MobileViCLIP: An Efficient Video-Text Model for Mobile Devices¶
Conference: ICCV 2025
arXiv: 2508.07312
Code: https://github.com/MCG-NJU/MobileViCLIP
Area: Video Understanding
Keywords: video-text model, mobile deployment, structural re-parameterization, efficient inference, video retrieval
TL;DR¶
MobileViCLIP introduces spatiotemporal structural re-parameterization into the efficient image-text model MobileCLIP and trains it on large-scale video-text datasets, yielding a mobile-deployable video-text model that achieves performance comparable to much larger models on zero-shot retrieval and action recognition.
Background & Motivation¶
- Background: Existing video pre-training models (e.g., InternVideo2) are predominantly built on ViT architectures with hundreds of millions to billions of parameters, resulting in high inference latency that precludes deployment on mobile devices. Parameter-efficient transfer learning (PETL) methods reduce trainable parameters but still rely on heavyweight ViT-B/L backbones. Efficient image-text models for mobile (e.g., MobileCLIP) lack temporal modeling capability and cannot understand video content.
- Goal: Design a foundation model that is both efficient enough for mobile-device constraints and capable of strong video-text understanding. The authors extend the existing mobile image-text model MobileCLIP by incorporating lightweight temporal modeling modules and train high-quality video-text representations under a PETL paradigm.
Method¶
Overall Architecture¶
MobileViCLIP is built upon MobileCLIP, comprising a video encoder and a text encoder. The video encoder encodes \(T\) frames independently and aggregates them into a video-level representation via temporal average pooling. Training uses video-text contrastive (VTC) learning with the text encoder frozen; only the video encoder is fine-tuned. Two variants are provided: Tiny (based on MobileCLIP-S0) and Small (based on MobileCLIP-S2).
Key Designs¶
-
Spatiotemporal RepMixer: A 1D depthwise separable convolution layer is inserted before the original 2D depthwise separable convolution RepMixer to perform temporal modeling. During training: \(X' = \text{DWConv1D}(\text{BN}(X)) + X\); during inference, this can be re-parameterized into a single convolution \(X' = \text{DWConv1D}(X)\), introducing virtually no additional inference latency. The design motivation is to add temporal awareness to an efficient image model at minimal cost.
-
Spatiotemporal Attention: Learnable temporal positional encodings (TPE) are added to the attention modules of the original MCi blocks alongside the existing conditional positional encodings (CPE), enabling the attention layers to model global spatiotemporal representations. At inference time, TPE can be merged into CPE via re-parameterization.
-
Temporal Pooling: A parameter-free frame-level average pooling operation that aggregates \(T\) frame features into a video-level representation, keeping the design simple and introducing no additional parameters.
Loss & Training¶
- VTC Loss: Standard InfoNCE contrastive loss that maximizes cosine similarity for positive video-text pairs and minimizes it for negatives: $\(L_{VTC} = \frac{1}{2}(L_{V2T} + L_{T2V})\)$ with a learnable temperature parameter \(\tau\).
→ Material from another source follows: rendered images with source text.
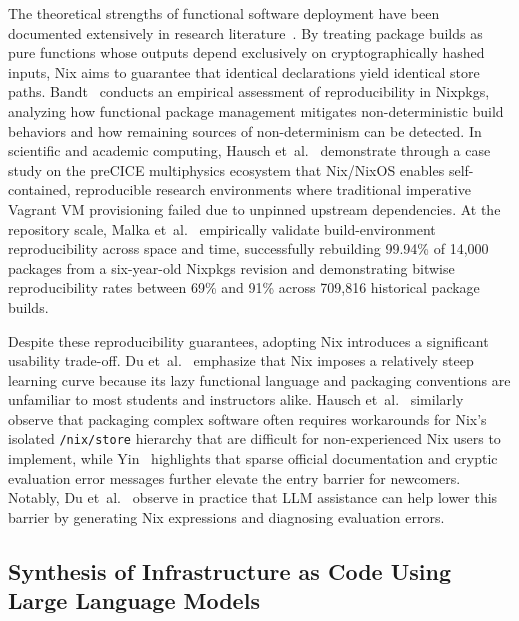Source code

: The theoretical strengths of functional software deployment have been documented extensively
in research literature~\cite{functionalSoftware,dolstraNixSafePolicyFree,dolstraPurelyFunctionalSystema,dolstraNixOSPurelyFunctional2010}.
By treating package builds as pure functions whose outputs depend exclusively on
cryptographically hashed inputs, Nix aims to guarantee that identical declarations
yield identical store paths. Bandt~\cite{bandtAssessmentReproducibilityNix2025}
conducts an empirical assessment of reproducibility in Nixpkgs, analyzing how functional
package management mitigates non-deterministic build behaviors and how remaining sources
of non-determinism can be detected. In scientific and academic computing, Hausch et~al.~\cite{hauschImprovingReproducibilityScientific2025}
demonstrate through a case study on the preCICE multiphysics ecosystem that Nix/NixOS
enables self-contained, reproducible research environments where traditional imperative
Vagrant VM provisioning failed due to unpinned upstream dependencies. At the
repository scale, Malka et~al.~\cite{malkaReproducibilityBuildEnvironments2024,malkaDoesFunctionalPackage2025}
empirically validate build-environment reproducibility across space and time, successfully
rebuilding 99.94\% of 14,000 packages from a six-year-old Nixpkgs revision and
demonstrating bitwise reproducibility rates between 69\% and 91\% across 709,816
historical package builds.

Despite these reproducibility guarantees, adopting Nix introduces a significant usability
trade-off. Du et~al.~\cite{duNixRescueReproducible2026a} emphasize that Nix imposes
a relatively steep learning curve because its lazy functional language and packaging
conventions are unfamiliar to most students and instructors alike. Hausch et~al.~\cite{hauschImprovingReproducibilityScientific2025}
similarly observe that packaging complex software often requires workarounds for Nix's
isolated \texttt{/nix/store} hierarchy that are difficult for non-experienced
Nix users to implement, while Yin~\cite{OSCodeMy2024} highlights that sparse official
documentation and cryptic evaluation error messages further elevate the entry barrier
for newcomers. Notably, Du et~al.~\cite{duNixRescueReproducible2026a} observe in
practice that LLM assistance can help lower this barrier by generating Nix
expressions and diagnosing evaluation errors.

\subsection{Synthesis of Infrastructure as Code Using Large Language Models}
- Training Setup: 8-frame input, resolution 256×256, AdamW optimizer, learning rate 1e-5, 3 epochs.
- Training Resources: Only 8× RTX 3090 GPUs, training completes in 2 days.
- Pre-training Data: InternVid-10M-FLT (10 million high-quality YouTube videos).
- Data Augmentation: Random cropping and horizontal flipping.
Key Experimental Results¶
Main Results (Zero-Shot Video-Text Retrieval)¶
| Model | Params (M) | Mobile Latency (ms) | MSR-VTT T2V | MSR-VTT V2T | DiDeMo T2V | DiDeMo V2T |
|---|---|---|---|---|---|---|
| InternVideo2-S14 | 133 | 282 | 35.6 | 35.9 | 33.7 | 35.5 |
| InternVideo2-L14 | 644 | 2319 | 42.1 | 44.1 | 42.8 | 43.2 |
| MobileViCLIP-Tiny | 54 | 15 | 38.7 | 38.1 | 37.1 | 37.0 |
| MobileViCLIP-Small | 99 | 42 | 42.5 | 43.5 | 40.7 | 41.1 |
MobileViCLIP-Small achieves performance comparable to InternVideo2-L14 on MSR-VTT while being 55.4× faster on mobile and using 6.5× fewer parameters.
Ablation Study (Module Effectiveness)¶
| Model Configuration | MSR-VTT R@1 |
|---|---|
| Baseline (MobileCLIP fine-tuned) | 38.4 |
| + Spatiotemporal RepMixer | 39.5 |
| + Spatiotemporal Attention w/o TPE | 39.1 |
| + Spatiotemporal Attention w/ TPE | 39.6 |
| + RepMixer + Attention w/ TPE | 40.1 |
Both spatiotemporal modules contribute positively; TPE is important for temporal change understanding. Freezing the text branch (vs. training both branches) does not hurt performance but saves 3 GB of GPU memory.
Key Findings¶
- MobileViCLIP-Small is 6.75× faster than InternVideo2-S14 on mobile with only half the FLOPs.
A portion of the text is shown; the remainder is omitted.